§ **Problem to work on**:
Scan the entries for lines with "ldots" and say how many there are, with nothing more.

§ **The data**:

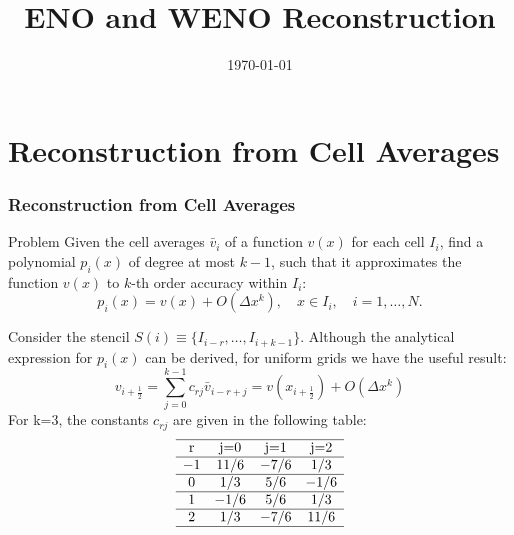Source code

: \documentclass{beamer}
\title{ENO and WENO Reconstruction}
\author{}
\date{\today}
\begin{document}
\frame{\titlepage}

\begin{frame}
    \tableofcontents
\end{frame}

\section{Reconstruction from Cell Averages}
\begin{frame}[allowframebreaks]
    \frametitle{Reconstruction from Cell Averages}
    \begin{block}{Problem}
        Given the cell averages \(\bar{v}_i\) of a function \(v(x)\) for each cell \(I_i\), find a polynomial \(p_i(x)\) of degree at most \(k-1\), such that it approximates the function \(v(x)\) to \(k\)-th order accuracy within \(I_i\):
        \[
            p_i(x) = v(x) + O(\Delta x^k), \quad x \in I_i, \quad i = 1,\ldots,N.
        \]
    \end{block}
    Consider the stencil \(S(i)\equiv \{I_{i-r},\ldots,I_{i+k-1}\} \). Although the analytical expression for \(p_i(x)\) can be derived, for uniform grids we have the useful result:
    \[
        v_{i+\frac{1}{2}} = \sum_{j=0}^{k-1}c_{rj}\bar{v}_{i-r+j} = v\left( x_{i+\frac{1}{2}} \right) + O(\Delta x^k)
    \]
    For k=3, the constants \(c_{rj}\) are given in the following table:
    \[
        \begin{array}{cccc}
            \hline
            \text{r} & \text{j=0} & \text{j=1} & \text{j=2} \\
            \hline
            -1       & 11/6       & -7/6       & 1/3        \\
            \hline
            0        & 1/3        & 5/6        & -1/6       \\
            \hline
            1        & -1/6       & 5/6        & 1/3        \\
            \hline
            2        & 1/3        & -7/6       & 11/6       \\
            \hline
        \end{array}
    \]
\end{frame}
\end{document}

§ **Response to this task**:
2